We've heard about the Hatfields and McCoys, the Capulets and the Montagues. How is it, then, that we have overlooked one of the most vehement family feuds of all time?
Bill and his Aunt Caroline.
A century ago, Bill and his old auntie were at odds. Primarily because each had what the other wanted and neither would let the other forget it.
Aunt Caroline was the Number One society leader of her day. Bill, by comparison, was a social outcast. As the family fortune was distributed, however, nephew Bill came out on top with a whopping one hundred million dollars to his credit. Aunt Caroline? A mere fifty million.
Until the 1890s, their competition was confined to snide comments at separate gatherings. The inevitable outward conflagration was soon to result in New York City's most notorious hyphen.
Bill had more money, his Aunt Caroline had more prestige; they lived next door to one another, neighboring mansions, with a spacious garden between them.
Aunt Caroline's splendid four-story home was by far the more renowned of the two. It had been built at the cost of a million and a half, plus seven hundred and fifty thousand dollars in furnishings. The third Monday of every January was the most important date on the New York social calendar; Caroline's annual ball, held in her home, guests limited to the four hundred most fashionable, society's elite.

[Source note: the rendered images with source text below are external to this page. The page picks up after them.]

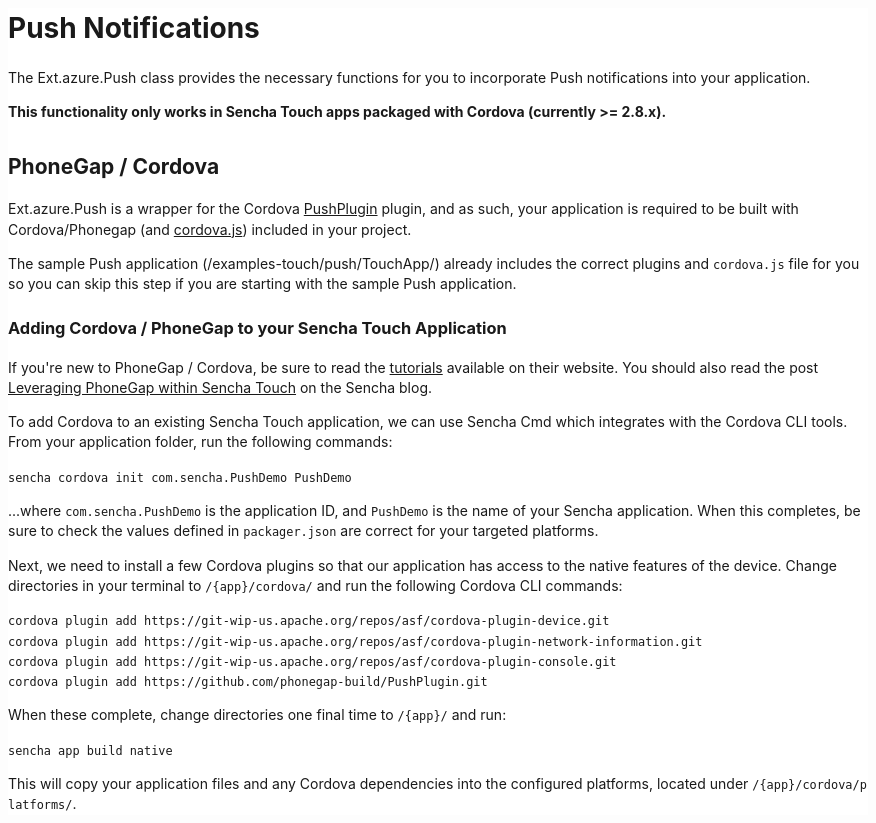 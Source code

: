 # Push Notifications

The Ext.azure.Push class provides the necessary functions for you to incorporate Push notifications
into your application.

**This functionality only works in Sencha Touch apps packaged with Cordova (currently >= 2.8.x).**

## PhoneGap / Cordova

Ext.azure.Push is a wrapper for the Cordova [PushPlugin](https://github.com/phonegap-build/PushPlugin) plugin, and as such,
your application is required to be built with Cordova/Phonegap (and [cordova.js](http://cordova.apache.org/docs/en/2.8.0/))
included in your project.

The sample Push application (/examples-touch/push/TouchApp/) already includes the correct plugins and `cordova.js`
file for you so you can skip this step if you are starting with the sample Push application.

### Adding Cordova / PhoneGap to your Sencha Touch Application

If you're new to PhoneGap / Cordova, be sure to read the [tutorials](http://cordova.apache.org/docs/en/2.8.0/guide_getting-started_index.md.html#Getting%20Started%20Guides)
available on their website. You should also read the post [Leveraging PhoneGap within Sencha Touch](http://www.sencha.com/blog/leveraging-phonegap-within-sencha-touch/)
on the Sencha blog.

To add Cordova to an existing Sencha Touch application, we can use Sencha Cmd which integrates with the Cordova CLI tools.
From your application folder, run the following commands:

    sencha cordova init com.sencha.PushDemo PushDemo

...where `com.sencha.PushDemo` is the application ID, and `PushDemo` is the name of your Sencha application. When this completes,
be sure to check the values defined in `packager.json` are correct for your targeted platforms.

Next, we need to install a few Cordova plugins so that our application has access to the native features of the device.
Change directories in your terminal to `/{app}/cordova/` and run the following Cordova CLI commands:

    cordova plugin add https://git-wip-us.apache.org/repos/asf/cordova-plugin-device.git
    cordova plugin add https://git-wip-us.apache.org/repos/asf/cordova-plugin-network-information.git
    cordova plugin add https://git-wip-us.apache.org/repos/asf/cordova-plugin-console.git
    cordova plugin add https://github.com/phonegap-build/PushPlugin.git

When these complete, change directories one final time to `/{app}/` and run:

    sencha app build native

This will copy your application files and any Cordova dependencies into the configured platforms, located under `/{app}/cordova/platforms/`.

Quite frankly, all of this galled Caroline's wealthier, less popular nephew Bill. For him, in time, next door became too close for comfort. Thus inspired, Bill came up with a delightfully fiendish plan by which his aunt would be forced either to swallow her pride or to move elsewhere.
He would tear down his own mansion and he would build a hotel. A thirteen-story hotel, right there on the site of his present home. It would be the most exclusive, luxurious hotel in the entire nation, but more important, Aunt Caroline's four-story mansion next door would forever be in its shadow!
And it came to pass. March 14, 1893, that hotel, named after Bill, was officially opened; 530 rooms, 350 private baths, 970 employees, towering in its architectural grandeur over Aunt Caroline's comparatively humble abode.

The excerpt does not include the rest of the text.